_About this task_: Your answer must be the lines from the start of the records through the line with "- [x] Fix pay-date displayed", exactly as written, without the pictures.

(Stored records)
------------------------------------
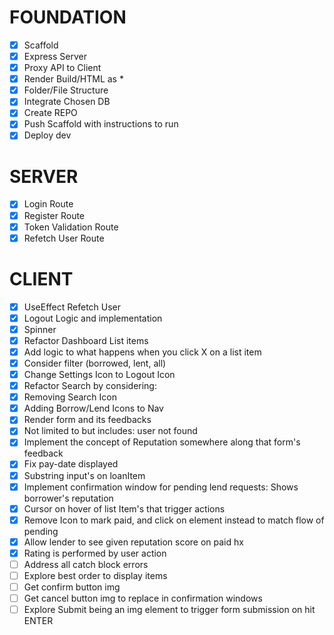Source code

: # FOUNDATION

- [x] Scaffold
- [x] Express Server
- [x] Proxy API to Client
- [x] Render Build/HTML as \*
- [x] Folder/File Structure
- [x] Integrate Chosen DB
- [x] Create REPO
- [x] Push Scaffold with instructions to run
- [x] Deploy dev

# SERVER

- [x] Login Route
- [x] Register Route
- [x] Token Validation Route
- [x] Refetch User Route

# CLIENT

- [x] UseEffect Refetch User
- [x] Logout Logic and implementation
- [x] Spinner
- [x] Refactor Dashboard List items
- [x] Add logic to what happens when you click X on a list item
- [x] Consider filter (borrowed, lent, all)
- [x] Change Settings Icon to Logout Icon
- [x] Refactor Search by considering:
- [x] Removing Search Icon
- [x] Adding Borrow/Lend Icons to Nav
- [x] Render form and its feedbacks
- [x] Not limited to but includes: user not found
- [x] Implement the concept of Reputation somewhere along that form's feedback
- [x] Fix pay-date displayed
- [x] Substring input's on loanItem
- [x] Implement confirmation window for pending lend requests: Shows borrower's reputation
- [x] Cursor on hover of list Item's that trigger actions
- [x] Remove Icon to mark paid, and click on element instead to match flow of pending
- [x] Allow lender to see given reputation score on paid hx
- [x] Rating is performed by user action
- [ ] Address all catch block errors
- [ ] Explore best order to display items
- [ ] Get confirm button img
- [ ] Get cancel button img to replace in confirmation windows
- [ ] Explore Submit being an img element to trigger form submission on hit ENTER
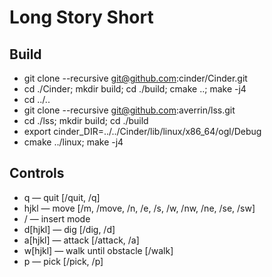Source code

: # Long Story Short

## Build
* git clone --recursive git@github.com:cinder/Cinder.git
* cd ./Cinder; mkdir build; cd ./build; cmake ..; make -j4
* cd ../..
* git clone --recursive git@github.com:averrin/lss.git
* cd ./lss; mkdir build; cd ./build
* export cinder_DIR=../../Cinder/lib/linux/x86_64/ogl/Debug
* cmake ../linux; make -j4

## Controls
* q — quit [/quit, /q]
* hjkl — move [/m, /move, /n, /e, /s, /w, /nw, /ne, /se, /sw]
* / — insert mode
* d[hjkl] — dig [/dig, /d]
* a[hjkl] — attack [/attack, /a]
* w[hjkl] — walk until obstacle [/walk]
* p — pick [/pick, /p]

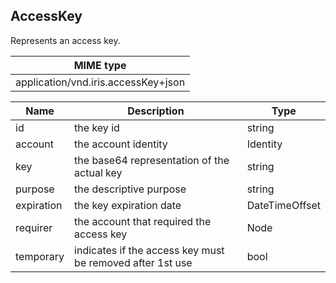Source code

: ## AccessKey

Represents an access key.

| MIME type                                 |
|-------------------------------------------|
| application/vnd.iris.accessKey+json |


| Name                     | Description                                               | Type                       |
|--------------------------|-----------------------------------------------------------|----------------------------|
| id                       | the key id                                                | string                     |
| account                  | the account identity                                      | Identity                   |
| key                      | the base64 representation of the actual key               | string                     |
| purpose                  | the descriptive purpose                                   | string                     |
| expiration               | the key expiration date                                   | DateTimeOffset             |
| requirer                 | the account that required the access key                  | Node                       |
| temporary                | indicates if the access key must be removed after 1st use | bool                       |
------------------------------------
_Output_:
Source code

: # FOUNDATION

- [x] Scaffold
- [x] Express Server
- [x] Proxy API to Client
- [x] Render Build/HTML as \*
- [x] Folder/File Structure
- [x] Integrate Chosen DB
- [x] Create REPO
- [x] Push Scaffold with instructions to run
- [x] Deploy dev

# SERVER

- [x] Login Route
- [x] Register Route
- [x] Token Validation Route
- [x] Refetch User Route

# CLIENT

- [x] UseEffect Refetch User
- [x] Logout Logic and implementation
- [x] Spinner
- [x] Refactor Dashboard List items
- [x] Add logic to what happens when you click X on a list item
- [x] Consider filter (borrowed, lent, all)
- [x] Change Settings Icon to Logout Icon
- [x] Refactor Search by considering:
- [x] Removing Search Icon
- [x] Adding Borrow/Lend Icons to Nav
- [x] Render form and its feedbacks
- [x] Not limited to but includes: user not found
- [x] Implement the concept of Reputation somewhere along that form's feedback
- [x] Fix pay-date displayed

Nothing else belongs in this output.